Oracle claims that Oracle Cloud was never breached, but someone planted that file on that server. Unless the Wayback Machine itself was breached, which... They also deny.
Tech News
- Latency numbers every programmer should know, and some ridiculous lessons drawn from them. (Medium)
"Reading from RAM is 1000x faster than an SSD!" The example doesn't even measure SSD performance, or latency. It measures bandwidth, and a desktop PC might have 100GBps of main memory bandwidth and 10GBps from the SSD.
"HDDs are 30x slower than SSDs." Again measuring bandwidth and not latency. An SSD can not only produce latency hundreds of times lower than a hard drive; it can perform multiple operations at once, for a total performance thousands of times greater.
- The Pentagon has axed an HR system upgrade that was six years behind schedule and 800% over budget. (The Register)

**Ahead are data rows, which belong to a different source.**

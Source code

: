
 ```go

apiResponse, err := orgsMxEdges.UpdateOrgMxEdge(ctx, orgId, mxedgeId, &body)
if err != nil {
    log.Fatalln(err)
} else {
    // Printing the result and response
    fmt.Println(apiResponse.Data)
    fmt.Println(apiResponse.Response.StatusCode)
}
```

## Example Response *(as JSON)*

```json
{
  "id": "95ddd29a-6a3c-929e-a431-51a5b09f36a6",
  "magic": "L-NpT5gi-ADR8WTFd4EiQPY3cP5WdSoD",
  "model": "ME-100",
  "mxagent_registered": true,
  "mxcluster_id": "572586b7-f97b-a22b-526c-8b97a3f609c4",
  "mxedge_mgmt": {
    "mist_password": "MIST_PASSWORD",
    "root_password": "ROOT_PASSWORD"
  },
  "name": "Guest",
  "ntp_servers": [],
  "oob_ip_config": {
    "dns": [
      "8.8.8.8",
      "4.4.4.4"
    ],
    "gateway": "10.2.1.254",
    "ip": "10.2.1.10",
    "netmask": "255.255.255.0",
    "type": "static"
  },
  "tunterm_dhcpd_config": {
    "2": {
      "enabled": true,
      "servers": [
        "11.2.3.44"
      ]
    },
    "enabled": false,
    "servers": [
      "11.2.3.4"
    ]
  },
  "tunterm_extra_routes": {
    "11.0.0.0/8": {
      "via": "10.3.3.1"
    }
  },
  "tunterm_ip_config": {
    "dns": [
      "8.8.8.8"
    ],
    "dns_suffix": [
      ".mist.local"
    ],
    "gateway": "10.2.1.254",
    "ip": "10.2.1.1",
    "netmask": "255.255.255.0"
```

I can only dream of coasting for that long without encountering a short sharp shock.
- The Ninkear MBOX 8 Pro is a mini-PC that slots into a dock that turns it into a mini-PC. (Liliputing)
Why?
- The HP EliteBook Ultra G1i 14 is only about 300% overpriced. (Notebook Check)
And lacks the Four Essential Keys. And you can't upgrade the memory, though at least it has 32GB of it.
But at $3849 that's a big thumbs down from me.
Does HP still make anything worthwhile?
Hmm. The Pavilion Plus 14 actually looks good. Four Essential Keys, same 2880x1800 OLED display, same 32GB of soldered RAM, 16 core rather than 8 core CPU, and a much more reasonable $1249.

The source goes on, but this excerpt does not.